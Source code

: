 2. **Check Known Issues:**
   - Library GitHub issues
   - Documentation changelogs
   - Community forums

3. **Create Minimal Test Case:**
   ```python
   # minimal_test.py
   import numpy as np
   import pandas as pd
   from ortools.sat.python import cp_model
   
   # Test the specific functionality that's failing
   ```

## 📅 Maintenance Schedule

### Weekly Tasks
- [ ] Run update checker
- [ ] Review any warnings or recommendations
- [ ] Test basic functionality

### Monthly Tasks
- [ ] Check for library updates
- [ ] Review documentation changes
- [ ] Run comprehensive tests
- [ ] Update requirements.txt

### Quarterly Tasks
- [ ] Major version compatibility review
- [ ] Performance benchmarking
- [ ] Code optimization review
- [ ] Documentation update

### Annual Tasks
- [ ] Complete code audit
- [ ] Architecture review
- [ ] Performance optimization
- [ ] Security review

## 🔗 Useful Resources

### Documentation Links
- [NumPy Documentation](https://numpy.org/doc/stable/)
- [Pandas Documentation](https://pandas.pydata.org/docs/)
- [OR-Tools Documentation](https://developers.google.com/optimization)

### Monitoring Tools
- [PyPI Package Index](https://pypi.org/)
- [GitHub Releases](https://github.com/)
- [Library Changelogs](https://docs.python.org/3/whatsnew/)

※

- Task requirements -
Your output should be an exact copy of the lines from the one containing "- Library GitHub issues" through the last line of the data above.

- Written solution -
   - Library GitHub issues
   - Documentation changelogs
   - Community forums

3. **Create Minimal Test Case:**
   ```python
   # minimal_test.py
   import numpy as np
   import pandas as pd
   from ortools.sat.python import cp_model
   
   # Test the specific functionality that's failing
   ```

## 📅 Maintenance Schedule

### Weekly Tasks
- [ ] Run update checker
- [ ] Review any warnings or recommendations
- [ ] Test basic functionality

### Monthly Tasks
- [ ] Check for library updates
- [ ] Review documentation changes
- [ ] Run comprehensive tests
- [ ] Update requirements.txt

### Quarterly Tasks
- [ ] Major version compatibility review
- [ ] Performance benchmarking
- [ ] Code optimization review
- [ ] Documentation update

### Annual Tasks
- [ ] Complete code audit
- [ ] Architecture review
- [ ] Performance optimization
- [ ] Security review

## 🔗 Useful Resources

### Documentation Links
- [NumPy Documentation](https://numpy.org/doc/stable/)
- [Pandas Documentation](https://pandas.pydata.org/docs/)
- [OR-Tools Documentation](https://developers.google.com/optimization)

### Monitoring Tools
- [PyPI Package Index](https://pypi.org/)
- [GitHub Releases](https://github.com/)
- [Library Changelogs](https://docs.python.org/3/whatsnew/)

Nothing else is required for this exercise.